▼
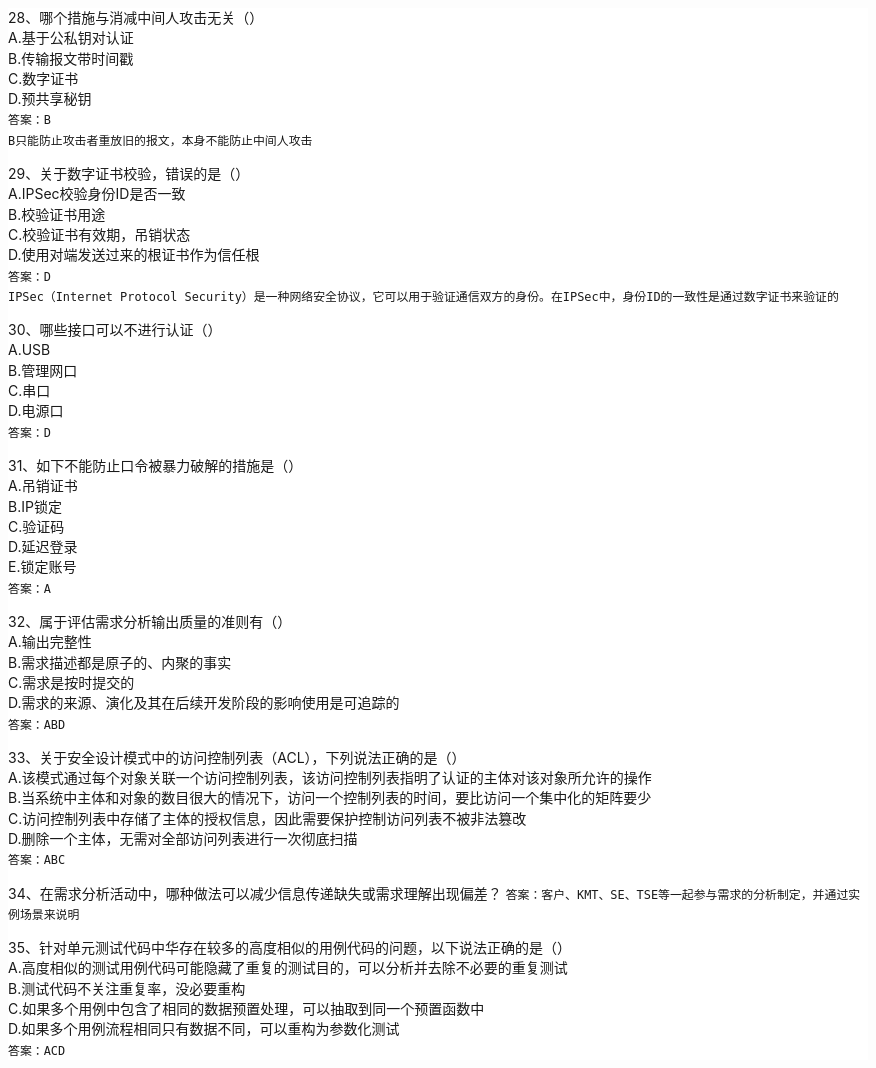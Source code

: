 28、哪个措施与消减中间人攻击无关（）<br>
A.基于公私钥对认证<br>
B.传输报文带时间戳<br>
C.数字证书<br>
D.预共享秘钥<br>
`答案：B`<br>
`B只能防止攻击者重放旧的报文，本身不能防止中间人攻击`

29、关于数字证书校验，错误的是（）<br>
A.IPSec校验身份ID是否一致<br>
B.校验证书用途<br>
C.校验证书有效期，吊销状态<br>
D.使用对端发送过来的根证书作为信任根<br>
`答案：D`<br>
`IPSec（Internet Protocol Security）是一种网络安全协议，它可以用于验证通信双方的身份。在IPSec中，身份ID的一致性是通过数字证书来验证的`

30、哪些接口可以不进行认证（）<br>
A.USB<br>
B.管理网口<br>
C.串口<br>
D.电源口<br>
`答案：D`<br>

31、如下不能防止口令被暴力破解的措施是（）<br>
A.吊销证书<br>
B.IP锁定<br>
C.验证码<br>
D.延迟登录<br>
E.锁定账号<br>
`答案：A`<br>

32、属于评估需求分析输出质量的准则有（）<br>
A.输出完整性<br>
B.需求描述都是原子的、内聚的事实<br>
C.需求是按时提交的<br>
D.需求的来源、演化及其在后续开发阶段的影响使用是可追踪的<br>
`答案：ABD`<br>

33、关于安全设计模式中的访问控制列表（ACL），下列说法正确的是（）<br>
A.该模式通过每个对象关联一个访问控制列表，该访问控制列表指明了认证的主体对该对象所允许的操作<br>
B.当系统中主体和对象的数目很大的情况下，访问一个控制列表的时间，要比访问一个集中化的矩阵要少<br>
C.访问控制列表中存储了主体的授权信息，因此需要保护控制访问列表不被非法篡改<br>
D.删除一个主体，无需对全部访问列表进行一次彻底扫描<br>
`答案：ABC`<br>

34、在需求分析活动中，哪种做法可以减少信息传递缺失或需求理解出现偏差？
`答案：客户、KMT、SE、TSE等一起参与需求的分析制定，并通过实例场景来说明`

35、针对单元测试代码中华存在较多的高度相似的用例代码的问题，以下说法正确的是（）<br>
A.高度相似的测试用例代码可能隐藏了重复的测试目的，可以分析并去除不必要的重复测试<br>
B.测试代码不关注重复率，没必要重构<br>
C.如果多个用例中包含了相同的数据预置处理，可以抽取到同一个预置函数中<br>
D.如果多个用例流程相同只有数据不同，可以重构为参数化测试<br>
`答案：ACD`<br>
▲
» **What the exercise asks**
Quote the data exactly, leaving every image out of the copy.

» **Your solution**
Source code

: 28、哪个措施与消减中间人攻击无关（）<br>
A.基于公私钥对认证<br>
B.传输报文带时间戳<br>
C.数字证书<br>
D.预共享秘钥<br>
`答案：B`<br>
`B只能防止攻击者重放旧的报文，本身不能防止中间人攻击`

29、关于数字证书校验，错误的是（）<br>
A.IPSec校验身份ID是否一致<br>
B.校验证书用途<br>
C.校验证书有效期，吊销状态<br>
D.使用对端发送过来的根证书作为信任根<br>
`答案：D`<br>
`IPSec（Internet Protocol Security）是一种网络安全协议，它可以用于验证通信双方的身份。在IPSec中，身份ID的一致性是通过数字证书来验证的`

30、哪些接口可以不进行认证（）<br>
A.USB<br>
B.管理网口<br>
C.串口<br>
D.电源口<br>
`答案：D`<br>

31、如下不能防止口令被暴力破解的措施是（）<br>
A.吊销证书<br>
B.IP锁定<br>
C.验证码<br>
D.延迟登录<br>
E.锁定账号<br>
`答案：A`<br>

32、属于评估需求分析输出质量的准则有（）<br>
A.输出完整性<br>
B.需求描述都是原子的、内聚的事实<br>
C.需求是按时提交的<br>
D.需求的来源、演化及其在后续开发阶段的影响使用是可追踪的<br>
`答案：ABD`<br>

33、关于安全设计模式中的访问控制列表（ACL），下列说法正确的是（）<br>
A.该模式通过每个对象关联一个访问控制列表，该访问控制列表指明了认证的主体对该对象所允许的操作<br>
B.当系统中主体和对象的数目很大的情况下，访问一个控制列表的时间，要比访问一个集中化的矩阵要少<br>
C.访问控制列表中存储了主体的授权信息，因此需要保护控制访问列表不被非法篡改<br>
D.删除一个主体，无需对全部访问列表进行一次彻底扫描<br>
`答案：ABC`<br>

34、在需求分析活动中，哪种做法可以减少信息传递缺失或需求理解出现偏差？
`答案：客户、KMT、SE、TSE等一起参与需求的分析制定，并通过实例场景来说明`

35、针对单元测试代码中华存在较多的高度相似的用例代码的问题，以下说法正确的是（）<br>
A.高度相似的测试用例代码可能隐藏了重复的测试目的，可以分析并去除不必要的重复测试<br>
B.测试代码不关注重复率，没必要重构<br>
C.如果多个用例中包含了相同的数据预置处理，可以抽取到同一个预置函数中<br>
D.如果多个用例流程相同只有数据不同，可以重构为参数化测试<br>
`答案：ACD`<br>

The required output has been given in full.